'Every researcher has a dream'
Sibrand Poppema, President of the Board of the University of Groningen, considers it the University’s task to ensure that it utilizes every ounce of academic talent. ‘When I studied Medicine, some forty percent of students were women. But did I meet them again when I became a professor? No. By then, I could count them on the fingers of one hand. We want female talent in our organization. We don’t have enough; the standard mechanisms are ineffective. This is why we use the Rosalind Franklin Fellowship programme as an auxiliary motor.
If we don't act now, we'll never achieve a healthy fifty-fifty balance.
As long we do not have enough women in our organization, we are wasting opportunities by not making one hundred percent use of the talent at our disposal. The number of female professors is growing by 1 percent per year. If we don’t act now, we’ll never achieve a healthy fifty-fifty balance.

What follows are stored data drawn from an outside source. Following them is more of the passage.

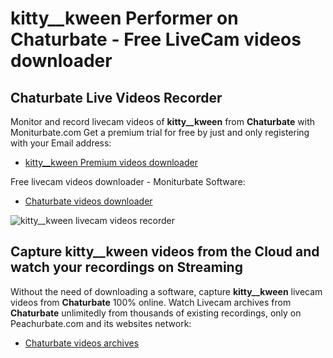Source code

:# kitty__kween Performer on Chaturbate - Free LiveCam videos downloader

## Chaturbate Live Videos Recorder

Monitor and record livecam videos of **kitty__kween** from **Chaturbate** with Moniturbate.com
Get a premium trial for free by just and only registering with your Email address:
* [kitty__kween Premium videos downloader](https://moniturbate.com/request-demo-licence-key.html)

Free livecam videos downloader - Moniturbate Software:
* [Chaturbate videos downloader](https://moniturbate.com/moniturbate-download-software.html)

![kitty__kween livecam videos recorder](https://peachurnet.com/templates/moniturbate-software.png)


## Capture kitty__kween videos from the Cloud and watch your recordings on Streaming

Without the need of downloading a software, capture **kitty__kween** livecam videos from **Chaturbate** 100% online.
Watch Livecam archives from **Chaturbate** unlimitedly from thousands of existing recordings, only on Peachurbate.com and its websites network:
* [Chaturbate videos archives](https://peachurnet.com/)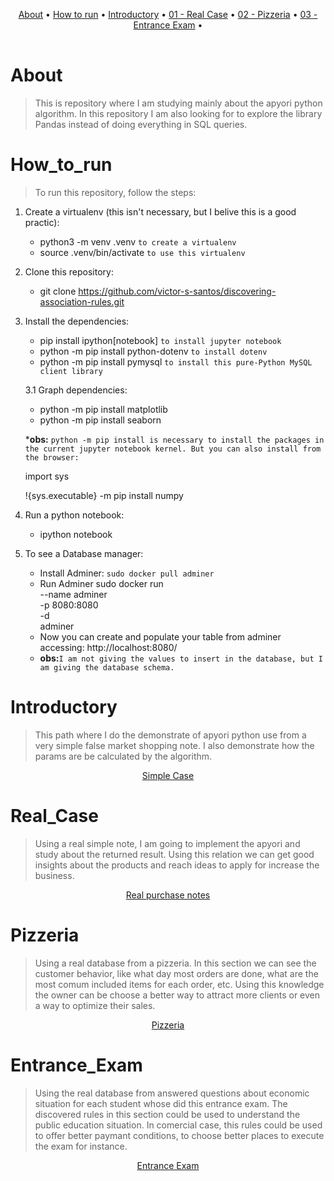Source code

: <table>
   <tr>
      <p align="center">
        <a href="#about">About</a> •
        <a href="#how_to_run">How to run</a> •
        <a href="#introductory">Introductory</a> •
        <a href="#real_case">01 - Real Case</a> •
        <a href="#pizzeria">02 - Pizzeria</a> •
        <a href="#entrance_exam">03 - Entrance Exam</a> •           
      </p>
   </tr>
</table>

# About
> This is repository where I am studying mainly about the apyori python algorithm. In this repository I am also looking for to explore the library Pandas instead of doing everything in SQL queries. 


# How_to_run
> To run this repository, follow the steps:
1. Create a virtualenv (this isn't necessary, but I belive this is a good practic):
    * python3 -m venv .venv `to create a virtualenv`
    * source .venv/bin/activate `to use this virtualenv`
    
2. Clone this repository:
    * git clone https://github.com/victor-s-santos/discovering-association-rules.git

3. Install the dependencies:
   * pip install ipython[notebook] `to install jupyter notebook`
   * python -m pip install python-dotenv `to install dotenv`
   * python -m pip install pymysql `to install this pure-Python MySQL client library`

   3.1 Graph dependencies:
      * python -m pip install matplotlib
      * python -m pip install seaborn
   
   *__obs:__ `python -m pip install is necessary to install the packages in the current jupyter notebook kernel. But you can also install from the browser:`
   >
    import sys

    !{sys.executable} -m pip install numpy

4. Run a python notebook:
    * ipython notebook
    
5. To see a Database manager:
    * Install Adminer: `sudo docker pull adminer`
    * Run Adminer
    sudo docker run \
        --name adminer \
        -p 8080:8080 \
        -d \
        adminer
    * Now you can create and populate your table from adminer  accessing: http://localhost:8080/
    * __obs:__`I am not giving the values to insert in the database, but I am giving the database schema.`


# Introductory
>This path where I do the demonstrate of apyori python use from a very simple false market shopping note. I also demonstrate how the params are be calculated by the algorithm. 

<tr>
    <p align="center">
        <a href="https://github.com/victor-s-santos/discovering-association-rules/tree/master/introductory/" target="_blank">Simple Case</a>           
    </p>
</tr>

# Real_Case
>Using a real simple note, I am going to implement the apyori and study about the returned result. Using this relation we can get good insights about the products and reach ideas to apply for increase the business. 

<tr>
    <p align="center">
        <a href="https://github.com/victor-s-santos/discovering-association-rules/tree/master/01-real%20case" target="_blank">Real purchase notes</a>           
    </p>
</tr>

# Pizzeria
>Using a real database from a pizzeria. In this section we can see the customer behavior, like what day most orders are done, what are the most comum included items for each order, etc. Using this knowledge the owner can be choose a better way to attract more clients or even a way to optimize their sales.  

<tr>
    <p align="center">
        <a href="https://github.com/victor-s-santos/discovering-association-rules/tree/master/02-pizzeria" target="_blank">Pizzeria</a>           
    </p>
</tr>

# Entrance_Exam
>Using the real database from answered questions about economic situation for each student whose did this entrance exam. The discovered rules in this section could be used to understand the public education situation. In comercial case, this rules could be used to offer better paymant conditions, to choose better places to execute the exam for instance.      

<tr>
    <p align="center">
        <a href="https://github.com/victor-s-santos/discovering-association-rules/tree/master/03-entrance_exam" target="_blank">Entrance Exam</a>           
    </p>
</tr>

This year was a marvellous opportunity to recruit at least 22 women from a variety of fields around the world. This is more than usual thanks to a European grant, and it will give the University of Groningen a welcome injection of talented new faces. At the same time, we are also safeguarding our future stock of female researchers and professors, who will serve as role models for up-and-coming researchers.
I cannot deny that this is a form of discrimination. We are appointing women and discouraging men from applying for these positions. But discrimination is allowed, as long as it works both ways. This is certainly true of our system. You only have to look at the number of male professors to see that. I think I can only be accused of discrimination if I continue recruiting only women after we have achieved a 50% balance.
As long as I have any say, we will continue the RFF programme. It involves making around EUR 20 million available for each recruitment round. We could divide this money among the Faculties, but we choose not to. We spend it on this instead, in the knowledge that it will eventually seep through to the Faculties anyway. The success rate is high. If we include the current crop, we have almost one hundred Rosalind Franklin Fellows.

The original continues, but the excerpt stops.